Boelcke departed for the east on July 10, 1916, and for the next six weeks he got his first and last opportunity to live as a young man should. Traveling through Vienna, he was wined and dined while surveying the Austrian front. Then from Budapest he took a mail steamer to Constantinople. Entertained by diplomats and royalty of all types, Boelcke even wrangled a trip onto another of Germany’s technologically advanced weapons, U-38 (a U-boat—
Unterseeboot
or submarine).
After boating on the Dardanelles, he traveled south, ending up on the beach in Smyrna. Hans-Joachim Buddecke, another German flyer from the Western Front, had been assigned to Turkey and was traveling with Boelcke. Much of the strain slipped away as they went yachting during the day (always in the company of ladies) and entertained nightly.
But the news from home wasn’t good. At 6:50 a.m. on July 1, a British engineer detonated 40,000 pounds of high explosives under Hawthorne Ridge on the German front lines. This heralded the beginning of the Somme Offensive, an enormous Allied push to recapture occupied territories east of the Somme River. It forever prevented the Germans from reaching the Channel coast.
Eleven divisions of the French Sixth Army and thirteen British divisions went “over the top” across no-man’s-land and straight into the German guns. The British alone suffered 60,000 casualties on the first day and, all told, more than a million men would die during the next four months.
In the air, Britain’s Royal Flying Corps conducted line patrols and offensive sweeps to destroy reconnaissance aircraft or spot for artillery. They went into the battle with numerical superiority (185 RFC aircraft vs. 129 German planes) and a technological advantage with Sopwith 1½ Strutters and the Nieuport 11. Losing the air superiority they’d enjoyed since April 1915, the Germans were now hard-pressed on the ground and in the air. Col. Hermann von der Leith-Thomsen, chief of the Imperial Air Service, cut Boelcke’s trip short with a request that he return as soon as possible.

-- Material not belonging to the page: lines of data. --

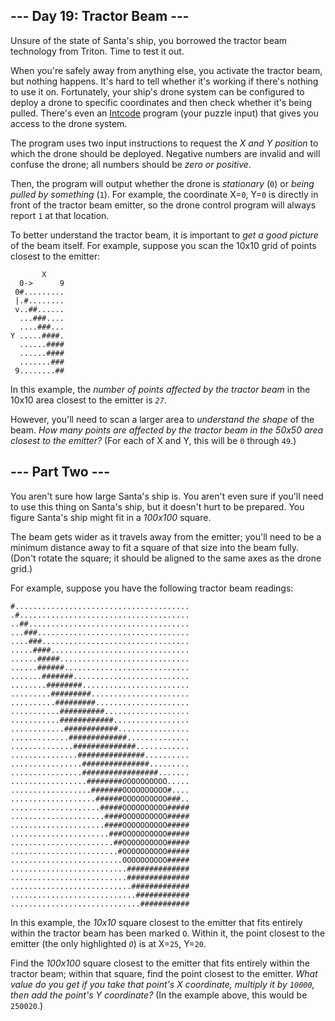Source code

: <article class="day-desc"><h2>--- Day 19: Tractor Beam ---</h2><p>Unsure of the state of Santa's ship, you <span title="&quot;borrowed&quot;">borrowed</span> the tractor beam technology from Triton. Time to test it out.</p>
<p>When you're safely away from anything else, you activate the tractor beam, but nothing happens.  It's hard to tell whether it's working if there's nothing to use it on. Fortunately, your ship's drone system can be configured to deploy a drone to specific coordinates and then check whether it's being pulled. There's even an <a href="9">Intcode</a> program (your puzzle input) that gives you access to the drone system.</p>
<p>The program uses two input instructions to request the <em>X and Y position</em> to which the drone should be deployed.  Negative numbers are invalid and will confuse the drone; all numbers should be <em>zero or positive</em>.</p>
<p>Then, the program will output whether the drone is <em>stationary</em> (<code>0</code>) or <em>being pulled by something</em> (<code>1</code>). For example, the coordinate X=<code>0</code>, Y=<code>0</code> is directly in front of the tractor beam emitter, so the drone control program will always report <code>1</code> at that location.</p>
<p>To better understand the tractor beam, it is important to <em>get a good picture</em> of the beam itself. For example, suppose you scan the 10x10 grid of points closest to the emitter:</p>
<pre><code>       X
  0-&gt;      9
 0#.........
 |.#........
 v..##......
  ...###....
  ....###...
Y .....####.
  ......####
  ......####
  .......###
 9........##
</code></pre>
<p>In this example, the <em>number of points affected by the tractor beam</em> in the 10x10 area closest to the emitter is <code><em>27</em></code>.</p>
<p>However, you'll need to scan a larger area to <em>understand the shape</em> of the beam. <em>How many points are affected by the tractor beam in the 50x50 area closest to the emitter?</em> (For each of X and Y, this will be <code>0</code> through <code>49</code>.)</p>
</article>

<article class="day-desc"><h2 id="part2">--- Part Two ---</h2><p>You aren't sure how large Santa's ship is. You aren't even sure if you'll need to use this thing on Santa's ship, but it doesn't hurt to be prepared. You figure Santa's ship might fit in a <em>100x100</em> square.</p>
<p>The beam gets wider as it travels away from the emitter; you'll need to be a minimum distance away to fit a square of that size into the beam fully. (Don't rotate the square; it should be aligned to the same axes as the drone grid.)</p>
<p>For example, suppose you have the following tractor beam readings:</p>
<pre><code>#.......................................
.#......................................
..##....................................
...###..................................
....###.................................
.....####...............................
......#####.............................
......######............................
.......#######..........................
........########........................
.........#########......................
..........#########.....................
...........##########...................
...........############.................
............############................
.............#############..............
..............##############............
...............###############..........
................###############.........
................#################.......
.................########<em>O</em>OOOOOOOOO.....
..................#######OOOOOOOOOO#....
...................######OOOOOOOOOO###..
....................#####OOOOOOOOOO#####
.....................####OOOOOOOOOO#####
.....................####OOOOOOOOOO#####
......................###OOOOOOOOOO#####
.......................##OOOOOOOOOO#####
........................#OOOOOOOOOO#####
.........................OOOOOOOOOO#####
..........................##############
..........................##############
...........................#############
............................############
.............................###########
</code></pre>
<p>In this example, the <em>10x10</em> square closest to the emitter that fits entirely within the tractor beam has been marked <code>O</code>. Within it, the point closest to the emitter (the only highlighted <code><em>O</em></code>) is at X=<code>25</code>, Y=<code>20</code>.</p>
<p>Find the <em>100x100</em> square closest to the emitter that fits entirely within the tractor beam; within that square, find the point closest to the emitter.  <em>What value do you get if you take that point's X coordinate, multiply it by <code>10000</code>, then add the point's Y coordinate?</em> (In the example above, this would be <code>250020</code>.)</p>
</article>
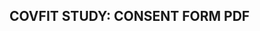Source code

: ## COVFIT STUDY: CONSENT FORM PDF

<object data="/covfit/docs/assets/sturrocks-consent-form.pdf" width="700" height="990"  type="application/pdf"></object>
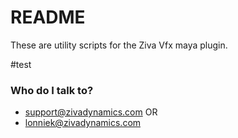 # README #

These are utility scripts for the Ziva Vfx maya plugin.

#test

### Who do I talk to? ###

* support@zivadynamics.com OR
* lonniek@zivadynamics.com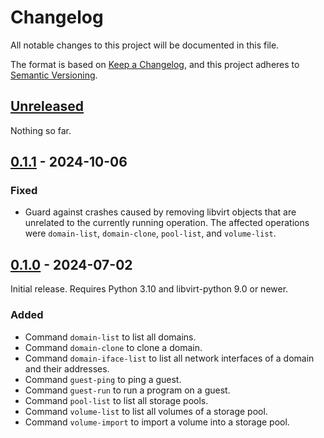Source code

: # Changelog

All notable changes to this project will be documented in this file.

The format is based on [Keep a Changelog](https://keepachangelog.com/en/1.1.0/),
and this project adheres to [Semantic Versioning](https://semver.org/spec/v2.0.0.html).

## [Unreleased]

Nothing so far.

## [0.1.1] - 2024-10-06

### Fixed

- Guard against crashes caused by removing libvirt objects that are unrelated to the currently running operation. The affected operations were `domain-list`, `domain-clone`, `pool-list`, and `volume-list`.

## [0.1.0] - 2024-07-02

Initial release. Requires Python 3.10 and libvirt-python 9.0 or newer.

### Added

- Command `domain-list` to list all domains.
- Command `domain-clone` to clone a domain.
- Command `domain-iface-list` to list all network interfaces of a domain and their addresses.
- Command `guest-ping` to ping a guest.
- Command `guest-run` to run a program on a guest.
- Command `pool-list` to list all storage pools.
- Command `volume-list` to list all volumes of a storage pool.
- Command `volume-import` to import a volume into a storage pool.

[unreleased]: https://github.com/aahlenst/virtomate/compare/0.1.1...HEAD
[0.1.1]: https://github.com/aahlenst/virtomate/compare/0.1.0...0.1.1
[0.1.0]: https://github.com/aahlenst/virtomate/releases/tag/0.1.0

Departing Constantinople on August 1, Boelcke was visiting his brother Wilhelm, also a fighter pilot, near Kovel in occupied Russia. He received a telegram from Thomsen that ended with, “Return to west front as quickly as possible to organize and lead Jagdstaffel 2 on the Somme front.”
During Boelcke’s absence the old Imperial German Aviation Service had been reorganized, on paper at least. Aircraft would no longer be grouped into small special units, or
Feldfliegerabteilungen
, and subordinated to army units. Brought about largely by Boelcke’s theories and his combat successes, the new Deutschen Luftstreitkräfte (German Air Force) became official on October 8, 1916. This very significantly grouped fighter aircraft into specially formed
Jagdstaffeln
, or “hunting squadrons,” called
Jastas
for short. Boelcke was to command the first operational fighter squadron, and he was allowed to select the pilots. Right there in Kovel, with his brother’s help, he picked Erwin Böhme and a young cavalry officer turned flyer named Manfred von Richthofen. Jagdstaffel 2 was formally assembled by August 27 at the Bertincourt aerodrome outside Calais in northern France.